In mice whose sense of smell has been disabled, a squirt of stem cells into the nose can restore olfaction, researchers report. The introduced globose basal cells, which are precursors to smell-sensing neurons, engrafted in the nose, matured into nerve cells, and sent axons to the mice’s olfactory bulbs in the brain. “We were a bit surprised to find that cells could engraft fairly robustly with a simple nose drop delivery. To be potentially useful in humans, the main hurdle would be to identify a source of cells capable of engrafting, differentiating into olfactory neurons, and properly connecting to the olfactory bulbs of the brain. Further, one would need to define what clinical situations might be appropriate, rather than the animal model of acute olfactory injury.”

Researchers have tried stem cell therapies to restore olfaction in animals previously, but it’s been difficult to determine whether the regained function came from the transplant or from endogenous repair stimulated by the experimental injury to induce a loss of olfaction.

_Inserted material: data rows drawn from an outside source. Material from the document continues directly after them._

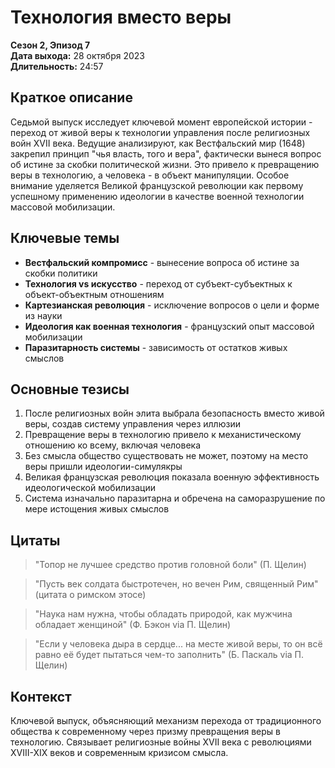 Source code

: # Технология вместо веры
**Сезон 2, Эпизод 7**  
**Дата выхода:** 28 октября 2023  
**Длительность:** 24:57

## Краткое описание

Седьмой выпуск исследует ключевой момент европейской истории - переход от живой веры к технологии управления после религиозных войн XVII века. Ведущие анализируют, как Вестфальский мир (1648) закрепил принцип "чья власть, того и вера", фактически вынеся вопрос об истине за скобки политической жизни. Это привело к превращению веры в технологию, а человека - в объект манипуляции. Особое внимание уделяется Великой французской революции как первому успешному применению идеологии в качестве военной технологии массовой мобилизации.

## Ключевые темы

- **Вестфальский компромисс** - вынесение вопроса об истине за скобки политики
- **Технология vs искусство** - переход от субъект-субъектных к объект-объектным отношениям
- **Картезианская революция** - исключение вопросов о цели и форме из науки
- **Идеология как военная технология** - французский опыт массовой мобилизации
- **Паразитарность системы** - зависимость от остатков живых смыслов

## Основные тезисы

1. После религиозных войн элита выбрала безопасность вместо живой веры, создав систему управления через иллюзии
2. Превращение веры в технологию привело к механистическому отношению ко всему, включая человека
3. Без смысла общество существовать не может, поэтому на место веры пришли идеологии-симулякры
4. Великая французская революция показала военную эффективность идеологической мобилизации
5. Система изначально паразитарна и обречена на саморазрушение по мере истощения живых смыслов

## Цитаты

> "Топор не лучшее средство против головной боли" (П. Щелин)

> "Пусть век солдата быстротечен, но вечен Рим, священный Рим" (цитата о римском этосе)

> "Наука нам нужна, чтобы обладать природой, как мужчина обладает женщиной" (Ф. Бэкон via П. Щелин)

> "Если у человека дыра в сердце... на месте живой веры, то он всё равно её будет пытаться чем-то заполнить" (Б. Паскаль via П. Щелин)

## Контекст

Ключевой выпуск, объясняющий механизм перехода от традиционного общества к современному через призму превращения веры в технологию. Связывает религиозные войны XVII века с революциями XVIII-XIX веков и современным кризисом смысла.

So the team developed a mouse whose resident globose basal cells only made nonfunctional neurons, and any restoration of smell would be attributed to the introduced cells.

The team developed the stem cell transplant by engineering mice that produce easily traceable green fluorescent cells. The researchers then harvested glowing green globose basal cells (as identified by the presence of a receptor called c-kit) and delivered them into the noses of the genetically engineered, smell-impaired mice. Four weeks later, the team observed the green cells in the nasal epithelium, with axons working their way into the olfactory bulb. Behaviorally, the mice appeared to have a functioning sense of smell after the stem cell treatment. Unlike untreated animals, they avoided an area of an enclosure that had a bad smell to normal mice.